Were we using floating point numbers for time, the minimum increment possible would go up every time we need one more bit of the mantissa in the integer part. It does not sound like it is easy to design a clock that works like that.

In fact, some things could stop working at all. For example, if we represent time in seconds, and we run out of bits for the fractional part, anything that needs fractions of seconds does not work.

Do you want that?

---

Computers clocks ultimately boils down to counting oscillations of a vibrating crystal. We count how many times it shakes. And that is fundamentally an integer.

More videos.

Answer 2

Time is an infinite sort of thing. You can go indefinitely into the past, eventually hit the big bang. And maybe you could stop there, but nothing is stopping you. Likewise you can go indefinitely into the future to the (probable) heat death of the universe. You might stop there, but nothing is stopping you. And you can slice an individual second down to fractions of a second, millionths of a second, and so on until you get to an infinitesimal instant in time.

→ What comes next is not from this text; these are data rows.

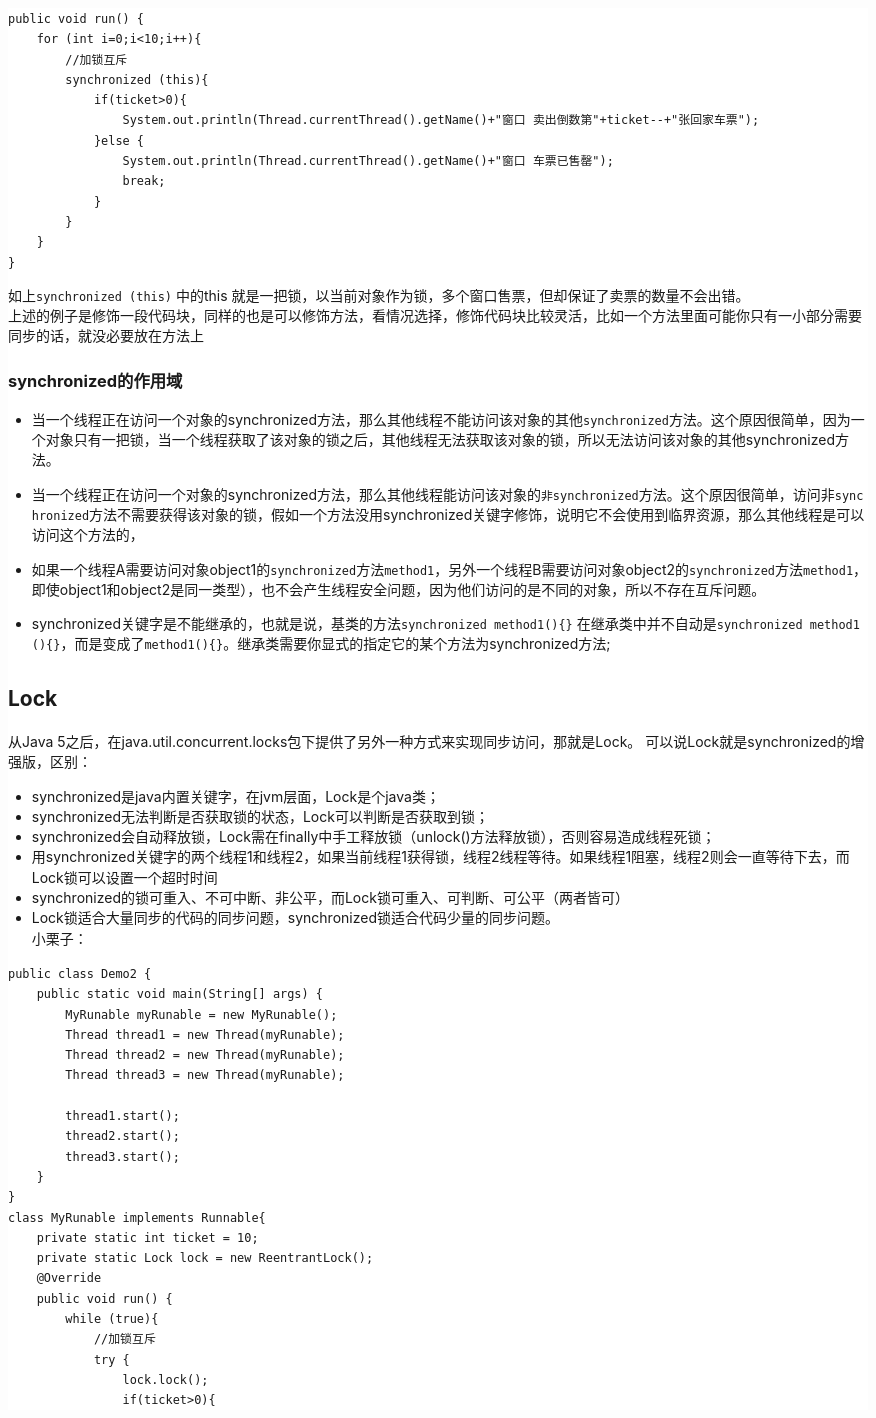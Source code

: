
 ```
public void run() {
	for (int i=0;i<10;i++){
		//加锁互斥
		synchronized (this){
			if(ticket>0){
				System.out.println(Thread.currentThread().getName()+"窗口 卖出倒数第"+ticket--+"张回家车票");
			}else {
				System.out.println(Thread.currentThread().getName()+"窗口 车票已售罄");
				break;
			}
		}
	}
}
```

如上`synchronized (this)` 中的this 就是一把锁，以当前对象作为锁，多个窗口售票，但却保证了卖票的数量不会出错。  
上述的例子是修饰一段代码块，同样的也是可以修饰方法，看情况选择，修饰代码块比较灵活，比如一个方法里面可能你只有一小部分需要同步的话，就没必要放在方法上

### synchronized的作用域
+ 当一个线程正在访问一个对象的synchronized方法，那么其他线程不能访问该对象的其他`synchronized`方法。这个原因很简单，因为一个对象只有一把锁，当一个线程获取了该对象的锁之后，其他线程无法获取该对象的锁，所以无法访问该对象的其他synchronized方法。
+ 当一个线程正在访问一个对象的synchronized方法，那么其他线程能访问该对象的`非synchronized`方法。这个原因很简单，访问非`synchronized`方法不需要获得该对象的锁，假如一个方法没用synchronized关键字修饰，说明它不会使用到临界资源，那么其他线程是可以访问这个方法的，
+ 如果一个线程A需要访问对象object1的`synchronized`方法`method1`，另外一个线程B需要访问对象object2的`synchronized`方法`method1`，即使object1和object2是同一类型），也不会产生线程安全问题，因为他们访问的是不同的对象，所以不存在互斥问题。

+ synchronized关键字是不能继承的，也就是说，基类的方法`synchronized method1(){}` 在继承类中并不自动是`synchronized method1(){}`，而是变成了`method1(){}`。继承类需要你显式的指定它的某个方法为synchronized方法;

## Lock
从Java 5之后，在java.util.concurrent.locks包下提供了另外一种方式来实现同步访问，那就是Lock。
可以说Lock就是synchronized的增强版，区别：
+ synchronized是java内置关键字，在jvm层面，Lock是个java类；
+ synchronized无法判断是否获取锁的状态，Lock可以判断是否获取到锁；
+ synchronized会自动释放锁，Lock需在finally中手工释放锁（unlock()方法释放锁），否则容易造成线程死锁；
+ 用synchronized关键字的两个线程1和线程2，如果当前线程1获得锁，线程2线程等待。如果线程1阻塞，线程2则会一直等待下去，而Lock锁可以设置一个超时时间
+ synchronized的锁可重入、不可中断、非公平，而Lock锁可重入、可判断、可公平（两者皆可）
+ Lock锁适合大量同步的代码的同步问题，synchronized锁适合代码少量的同步问题。  
小栗子：

```
public class Demo2 {
    public static void main(String[] args) {
        MyRunable myRunable = new MyRunable();
        Thread thread1 = new Thread(myRunable);
        Thread thread2 = new Thread(myRunable);
        Thread thread3 = new Thread(myRunable);

        thread1.start();
        thread2.start();
        thread3.start();
    }
}
class MyRunable implements Runnable{
    private static int ticket = 10;
    private static Lock lock = new ReentrantLock();
    @Override
    public void run() {
        while (true){
            //加锁互斥
            try {
                lock.lock();
                if(ticket>0){
```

Well computers can't store infinite potential values. You need to make some approximation somewhere, or add some level of granularity to make it prudent. Thus we end up with encodings like "seconds since 1/1/1970 Midnight UTC". This provides a tradeoff between precision, range, and storage size. Encoding all of those values in bits takes the same number of bits, regardless if you view them as ints or floats. So programmers use ints so they can focus on the time encoding itself, without having to also worry about floating point encoding.

Answer 3

Go back 35 years, and floating point was expensive. Two orders of magnitude slower than integers. That was a good reason back then. And later on nobody wanted to change interfaces.

Objective-C and Swift give dates as number of seconds in GMT since some unspecified but constant reference date, as double precision floating point numbers, which avoids confusion (is it seconds, milliseconds, or what), is easier to use in code, and nowadays is faster. And it gives you sub-microsecond resolution.

The numbers of seconds in this implementation assume that there are no leap seconds. So the seconds counted are not fixed physical length. Well, it makes life easier for most people.

Answer 4

Floating point gives the illusion of accuracy. In the end it's stored as a 32 bit or 64 bit "integer" value anyhow.